Unable to Create Mobile Account

kish_jayson
Contributor

While not specifically about JAMF Casper Suite, I was wondering if anyone else has encountered the following behavior from their managed clients running OS X Mavericks (10.9.5) which are bound to an Active Directory domain.

Intermittently, we will have users report that they suddenly are unable to log into their systems and receive the error "Unable to Create Mobile Account". Typically when this occurs, their mobile account will no longer appear in the Users & Groups pane of System Preferences, though their actual user directory remains in /Macintosh HD/Users/.

We've been able to remediate the issue for every occurrence thus far, but we don't have any real explanation as to what's causing the issue in the first place.

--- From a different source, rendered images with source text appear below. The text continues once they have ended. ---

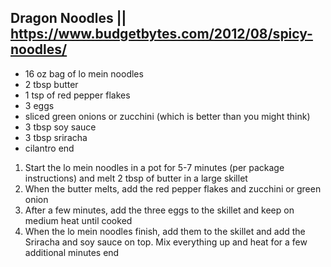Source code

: ## Dragon Noodles || https://www.budgetbytes.com/2012/08/spicy-noodles/

- 16 oz bag of lo mein noodles
- 2 tbsp butter
- 1 tsp of red pepper flakes
- 3 eggs
- sliced green onions or zucchini (which is better than you might think)
- 3 tbsp soy sauce
- 3 tbsp sriracha
- cilantro
end

1) Start the lo mein noodles in a pot for 5-7 minutes (per package instructions) and melt 2 tbsp of butter in a large skillet
2) When the butter melts, add the red pepper flakes and zucchini or green onion
3) After a few minutes, add the three eggs to the skillet and keep on medium heat until cooked
4) When the lo mein noodles finish, add them to the skillet and add the Sriracha and soy sauce on top. Mix everything up and heat for a few additional minutes
end
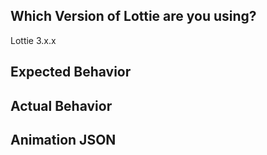 <!--
Hello! Sorry you're having an Issue! Please help us make Lottie better by filling everything below out with as much information as you can, so we can try to reproduce and fix the issue!

Issues are for filing bug reports about crashes, regressions, unexpected behavior, etc.

If you have a question or feature request, please start a discussion here:
https://github.com/airbnb/lottie-ios/discussions
-->

## Which Version of Lottie are you using?

Lottie 3.x.x

## Expected Behavior 
<!-- Screenshots encouraged -->

## Actual Behavior
<!-- Screenshots encouraged -->

## Animation JSON
<!-- Adding the animation JSON helps us debug the issue faster! -->
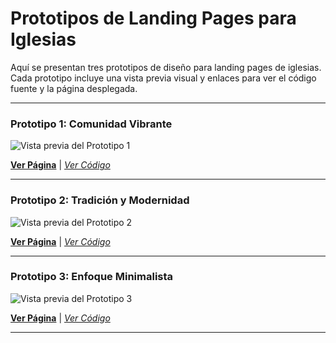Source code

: # Prototipos de Landing Pages para Iglesias

Aquí se presentan tres prototipos de diseño para landing pages de iglesias. Cada prototipo incluye una vista previa visual y enlaces para ver el código fuente y la página desplegada.

---

### Prototipo 1: Comunidad Vibrante

![Vista previa del Prototipo 1](https://i.ibb.co/TDwBqJJr/screen3-3.png)

 **[Ver Página](https://espiritudeadoracion1.netlify.app/)** | *[Ver Código](https://github.com/MrMoss12-cmd/espiritudeadoracion1)*
 
---

### Prototipo 2: Tradición y Modernidad

![Vista previa del Prototipo 2](https://i.ibb.co/DD0HQpnk/screen2-2.png)

 **[Ver Página](https://espiritudeadoracion2.netlify.app/)** | *[Ver Código](https://github.com/MrMoss12-cmd/espiritudeadoracion2)*

---

### Prototipo 3: Enfoque Minimalista

![Vista previa del Prototipo 3](https://i.ibb.co/CpSWbmd4/screen1-1.png)

 **[Ver Página](https://espiritudeadoracion3.netlify.app/)** | *[Ver Código](https://github.com/MrMoss12-cmd/espiritudeadoracion3)*

---
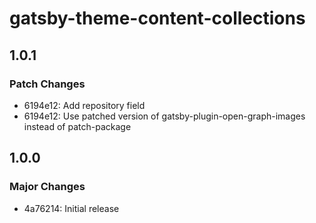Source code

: # gatsby-theme-content-collections

## 1.0.1

### Patch Changes

- 6194e12: Add repository field
- 6194e12: Use patched version of gatsby-plugin-open-graph-images instead of patch-package

## 1.0.0

### Major Changes

- 4a76214: Initial release
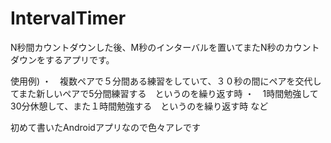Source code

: # IntervalTimer

N秒間カウントダウンした後、M秒のインターバルを置いてまたN秒のカウントダウンをするアプリです。

使用例)
・　複数ペアで５分間ある練習をしていて、３０秒の間にペアを交代してまた新しいペアで5分間練習する　というのを繰り返す時
・　1時間勉強して30分休憩して、また１時間勉強する　というのを繰り返す時
など

初めて書いたAndroidアプリなので色々アレです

Has anyone else experienced this with their managed clients, and if so, were you able to determine a rhyme or reason as to why it happens?

27 REPLIES 27

bainter
Contributor

Are you using the Apple AD plugin or a third-party solution to join to AD? We use Centrify and we ran into spotty mobile account creations early in the rollout. We have network home folders and the name of that folder must match the login name for starters.

bentoms
Release Candidate Programs Tester

@kish.jayson we use the inbuilt AD plugin & don't see this, but we did.

IIRC, we unchecked "Use UNC path" under SMB home.

Can you post your settings?

pblake
Contributor III

Have you verified the computer object is good in AD? When I have seen that occur it is usually the computer object in AD got moved or deleted or corrupted.

A rebind would fix the issue.

kish_jayson
Contributor

@bentoms I have attached a screenshot of our settings below using the built in Active Directory plugin.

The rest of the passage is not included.